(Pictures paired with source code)
━━━━━━━━━━━━━━━━━━━━━━━━━━━━━━
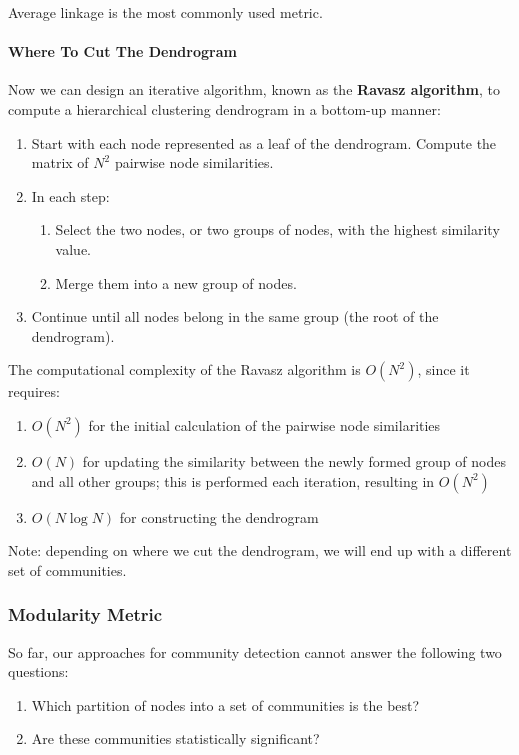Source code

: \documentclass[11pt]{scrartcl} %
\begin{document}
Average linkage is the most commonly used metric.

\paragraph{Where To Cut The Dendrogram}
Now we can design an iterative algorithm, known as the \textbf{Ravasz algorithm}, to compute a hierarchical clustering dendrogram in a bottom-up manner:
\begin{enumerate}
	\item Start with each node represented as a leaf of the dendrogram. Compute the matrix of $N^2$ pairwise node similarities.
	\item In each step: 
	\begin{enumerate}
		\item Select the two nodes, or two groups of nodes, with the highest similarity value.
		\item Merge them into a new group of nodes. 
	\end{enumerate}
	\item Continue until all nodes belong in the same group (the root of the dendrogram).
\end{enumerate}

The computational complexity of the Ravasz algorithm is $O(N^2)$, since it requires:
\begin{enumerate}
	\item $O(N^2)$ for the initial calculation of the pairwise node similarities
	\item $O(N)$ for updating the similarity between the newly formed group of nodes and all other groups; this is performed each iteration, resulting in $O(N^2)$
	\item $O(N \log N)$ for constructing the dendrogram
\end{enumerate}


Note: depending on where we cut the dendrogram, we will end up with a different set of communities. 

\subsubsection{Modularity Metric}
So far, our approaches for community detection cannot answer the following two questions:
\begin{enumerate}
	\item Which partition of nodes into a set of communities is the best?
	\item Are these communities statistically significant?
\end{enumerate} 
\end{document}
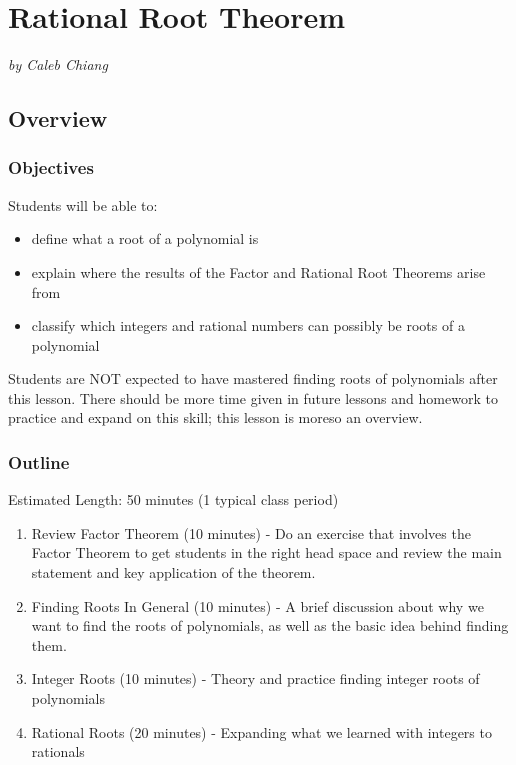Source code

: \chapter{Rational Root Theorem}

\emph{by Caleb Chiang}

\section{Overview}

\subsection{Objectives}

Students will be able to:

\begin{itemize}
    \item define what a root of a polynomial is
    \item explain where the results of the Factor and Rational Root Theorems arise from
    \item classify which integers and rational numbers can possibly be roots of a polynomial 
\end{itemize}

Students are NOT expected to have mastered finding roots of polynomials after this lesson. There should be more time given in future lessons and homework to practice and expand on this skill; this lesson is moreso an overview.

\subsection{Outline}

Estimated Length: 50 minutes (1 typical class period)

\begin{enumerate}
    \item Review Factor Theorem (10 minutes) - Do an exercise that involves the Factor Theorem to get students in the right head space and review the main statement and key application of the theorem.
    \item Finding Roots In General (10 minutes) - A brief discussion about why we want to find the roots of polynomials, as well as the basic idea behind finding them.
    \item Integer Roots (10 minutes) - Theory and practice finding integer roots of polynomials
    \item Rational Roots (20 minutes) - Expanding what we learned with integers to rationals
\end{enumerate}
━━━━━━━━━━━━━━━━━━━━━━━━━━━━━━
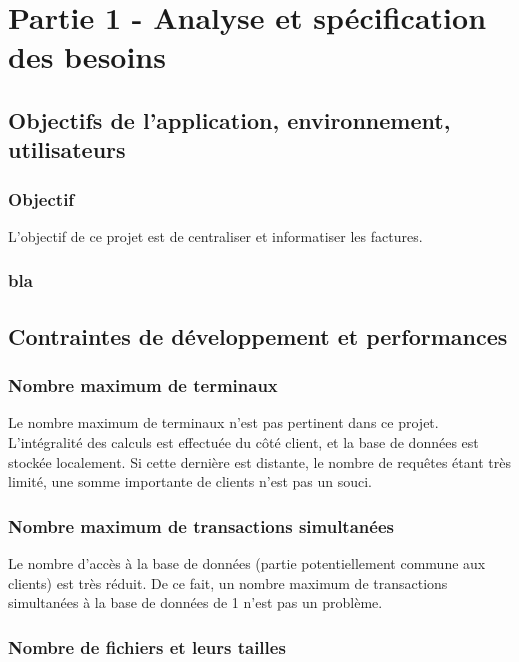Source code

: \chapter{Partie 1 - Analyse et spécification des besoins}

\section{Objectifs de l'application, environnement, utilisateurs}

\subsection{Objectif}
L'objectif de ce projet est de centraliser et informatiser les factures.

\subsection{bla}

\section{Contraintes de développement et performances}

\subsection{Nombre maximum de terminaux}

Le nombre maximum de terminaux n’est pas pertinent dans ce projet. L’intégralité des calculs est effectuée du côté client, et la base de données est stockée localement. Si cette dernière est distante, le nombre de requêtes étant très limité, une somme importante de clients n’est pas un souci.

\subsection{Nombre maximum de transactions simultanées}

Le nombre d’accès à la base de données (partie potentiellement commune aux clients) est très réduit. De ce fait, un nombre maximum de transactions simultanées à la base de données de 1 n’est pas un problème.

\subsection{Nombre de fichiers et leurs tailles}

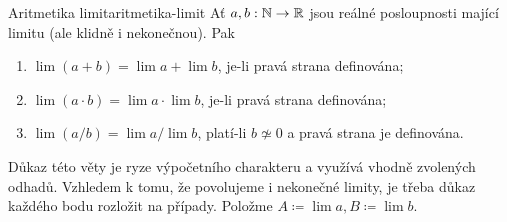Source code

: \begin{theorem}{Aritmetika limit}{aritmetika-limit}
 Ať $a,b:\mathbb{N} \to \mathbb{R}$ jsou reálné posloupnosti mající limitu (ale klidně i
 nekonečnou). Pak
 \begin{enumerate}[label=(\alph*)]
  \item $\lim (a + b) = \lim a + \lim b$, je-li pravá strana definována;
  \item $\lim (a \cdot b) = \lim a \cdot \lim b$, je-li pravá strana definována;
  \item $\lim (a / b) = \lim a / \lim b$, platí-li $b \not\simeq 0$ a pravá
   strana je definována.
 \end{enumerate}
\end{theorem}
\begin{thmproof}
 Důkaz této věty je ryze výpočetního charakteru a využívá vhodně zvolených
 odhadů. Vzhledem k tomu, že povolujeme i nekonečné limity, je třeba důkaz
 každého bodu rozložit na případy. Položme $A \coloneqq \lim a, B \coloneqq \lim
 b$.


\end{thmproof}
━━━━━━━━━━━━━━━━━━━━━━━━━━━━━━
- _WHAT TO PRODUCE_
Go through the data above and tally every line that includes "this". State only the total.

- _EXPECTED OUTPUT_
2